Así, indicaron que, según los datos del primer semestre del año pasado, aportados por el Ministerio de Comercio, “España exportó material de defensa por valor de 411,1 millones de euros, lo que supone un aumento del 64,5 por ciento sobre el mismo periodo del año anterior”. Por ello, las organizaciones reclaman al Gobierno que explique los criterios que utiliza para autorizar esas ventas y evaluar la situación de los países de destino.
Además, señalaron que durante 2009 se vendieron “casi 4,7 millones de euros en material policial y de seguridad (antidisturbios), y casi 19 millones de euros en armas de caza y tiro deportivo y sus municiones, superando las autorizaciones para estas armas los 41 millones de euros”. Respecto al material de doble uso, apuntaron que “se vendieron más de 45 millones de euros”.

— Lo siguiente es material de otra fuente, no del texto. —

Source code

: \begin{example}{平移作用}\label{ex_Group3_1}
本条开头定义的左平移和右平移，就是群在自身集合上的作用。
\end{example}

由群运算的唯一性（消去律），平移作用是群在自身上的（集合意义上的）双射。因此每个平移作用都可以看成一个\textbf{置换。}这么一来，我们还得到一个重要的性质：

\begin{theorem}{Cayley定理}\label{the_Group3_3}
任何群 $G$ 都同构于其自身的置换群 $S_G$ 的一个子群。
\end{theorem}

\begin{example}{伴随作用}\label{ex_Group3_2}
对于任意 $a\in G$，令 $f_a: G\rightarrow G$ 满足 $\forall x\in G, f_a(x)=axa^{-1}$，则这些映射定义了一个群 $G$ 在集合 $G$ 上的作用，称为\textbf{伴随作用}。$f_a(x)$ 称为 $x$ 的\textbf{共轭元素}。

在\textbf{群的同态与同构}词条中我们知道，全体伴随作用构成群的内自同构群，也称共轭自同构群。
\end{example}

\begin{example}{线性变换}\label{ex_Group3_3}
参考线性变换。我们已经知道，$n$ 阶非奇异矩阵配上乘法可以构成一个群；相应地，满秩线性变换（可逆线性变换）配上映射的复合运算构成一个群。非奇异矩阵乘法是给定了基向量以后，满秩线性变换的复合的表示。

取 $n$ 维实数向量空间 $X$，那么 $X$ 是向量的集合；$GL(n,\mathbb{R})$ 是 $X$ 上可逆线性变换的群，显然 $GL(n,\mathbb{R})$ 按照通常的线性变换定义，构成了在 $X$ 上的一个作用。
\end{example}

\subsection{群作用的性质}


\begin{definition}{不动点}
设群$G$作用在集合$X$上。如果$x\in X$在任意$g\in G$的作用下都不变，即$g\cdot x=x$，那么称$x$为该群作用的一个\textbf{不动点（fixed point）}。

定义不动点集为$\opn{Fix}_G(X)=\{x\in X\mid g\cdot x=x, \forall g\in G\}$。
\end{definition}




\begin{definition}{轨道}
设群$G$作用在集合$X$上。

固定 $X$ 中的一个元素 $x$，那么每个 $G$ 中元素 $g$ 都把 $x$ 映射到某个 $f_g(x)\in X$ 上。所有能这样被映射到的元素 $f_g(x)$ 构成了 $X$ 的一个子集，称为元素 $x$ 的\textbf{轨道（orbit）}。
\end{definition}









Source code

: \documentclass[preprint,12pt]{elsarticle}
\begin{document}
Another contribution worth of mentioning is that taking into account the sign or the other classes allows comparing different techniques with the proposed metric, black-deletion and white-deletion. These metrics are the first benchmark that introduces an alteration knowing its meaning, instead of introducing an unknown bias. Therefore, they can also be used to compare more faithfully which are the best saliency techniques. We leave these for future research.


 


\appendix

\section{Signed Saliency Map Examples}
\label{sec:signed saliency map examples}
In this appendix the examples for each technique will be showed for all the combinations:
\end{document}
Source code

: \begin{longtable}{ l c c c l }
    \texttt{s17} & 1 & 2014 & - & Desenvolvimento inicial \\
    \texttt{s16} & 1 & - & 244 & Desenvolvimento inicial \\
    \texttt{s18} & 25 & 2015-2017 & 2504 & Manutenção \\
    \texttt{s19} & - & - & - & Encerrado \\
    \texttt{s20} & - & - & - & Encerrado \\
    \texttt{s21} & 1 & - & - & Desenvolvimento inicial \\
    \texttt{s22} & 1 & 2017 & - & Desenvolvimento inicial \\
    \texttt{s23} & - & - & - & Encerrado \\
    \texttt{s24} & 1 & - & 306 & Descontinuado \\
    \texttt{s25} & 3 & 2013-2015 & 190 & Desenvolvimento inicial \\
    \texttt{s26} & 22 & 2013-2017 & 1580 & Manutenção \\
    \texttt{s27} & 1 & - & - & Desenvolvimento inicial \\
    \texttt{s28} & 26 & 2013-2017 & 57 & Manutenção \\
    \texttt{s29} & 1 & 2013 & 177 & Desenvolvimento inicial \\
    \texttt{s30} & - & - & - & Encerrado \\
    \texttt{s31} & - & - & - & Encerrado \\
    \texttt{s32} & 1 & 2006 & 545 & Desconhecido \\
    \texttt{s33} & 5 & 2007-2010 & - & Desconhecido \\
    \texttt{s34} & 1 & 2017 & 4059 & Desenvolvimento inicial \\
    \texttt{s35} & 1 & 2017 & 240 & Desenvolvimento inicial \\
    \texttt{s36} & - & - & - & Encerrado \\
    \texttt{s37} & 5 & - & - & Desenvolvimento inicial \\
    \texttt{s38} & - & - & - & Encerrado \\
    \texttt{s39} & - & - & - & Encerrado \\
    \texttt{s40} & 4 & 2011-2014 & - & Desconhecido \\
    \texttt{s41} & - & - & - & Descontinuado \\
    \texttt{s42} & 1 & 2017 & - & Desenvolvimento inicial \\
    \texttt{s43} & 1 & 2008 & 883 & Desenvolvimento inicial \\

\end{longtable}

La Ley 53/2007 regula estas ventas, y establece que no se autorizarán transferencias a lugares donde estas armas puedan ser utilizadas para cometer violaciones de los derechos humanos o del Derecho Internacional Humanitario (DIH), donde haya riesgo de desvío a otros países.
“Pese a ello, se han seguido produciendo exportaciones a destinos preocupantes como Marruecos, con 29,5 millones de euros; Colombia con 31 millones; Arabia Saudí, con casi 5 millones, y otros como Pakistán, Sri Lanka o Tailandia”, aseguraron.
Por último, las ONG reclamaron al Gobierno “que explique si ha autorizado o va a autorizar la venta de tecnología e ingeniería de aviones no tripulados a la compañía israelí Goldtech Technologies, por parte de la empresa española Aries, Ingeniería y Sistemas”, que según destacaron, “firmaron un acuerdo en 2009″.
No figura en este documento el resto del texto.